Recorded information:
········

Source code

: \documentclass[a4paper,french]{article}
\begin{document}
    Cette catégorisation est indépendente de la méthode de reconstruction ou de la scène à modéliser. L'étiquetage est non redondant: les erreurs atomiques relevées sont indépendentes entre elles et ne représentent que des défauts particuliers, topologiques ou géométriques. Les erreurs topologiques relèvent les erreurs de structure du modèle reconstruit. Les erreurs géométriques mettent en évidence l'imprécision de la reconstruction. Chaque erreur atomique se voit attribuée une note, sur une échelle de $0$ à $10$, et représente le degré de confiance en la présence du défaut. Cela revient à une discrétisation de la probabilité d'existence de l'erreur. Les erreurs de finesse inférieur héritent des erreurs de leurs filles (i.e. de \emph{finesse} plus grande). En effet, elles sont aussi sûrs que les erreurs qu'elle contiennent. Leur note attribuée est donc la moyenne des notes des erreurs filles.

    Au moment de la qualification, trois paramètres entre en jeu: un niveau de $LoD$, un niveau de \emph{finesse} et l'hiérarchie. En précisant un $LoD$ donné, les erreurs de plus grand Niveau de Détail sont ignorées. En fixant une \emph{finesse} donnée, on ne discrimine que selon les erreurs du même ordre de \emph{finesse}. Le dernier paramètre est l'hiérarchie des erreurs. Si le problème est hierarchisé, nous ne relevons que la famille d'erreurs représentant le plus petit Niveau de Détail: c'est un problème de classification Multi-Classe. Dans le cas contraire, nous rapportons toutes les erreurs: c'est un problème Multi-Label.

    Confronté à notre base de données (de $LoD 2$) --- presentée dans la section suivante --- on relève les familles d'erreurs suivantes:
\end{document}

········

Reply with one number, the count of lines in the data that contain "emph".

Answer box: 2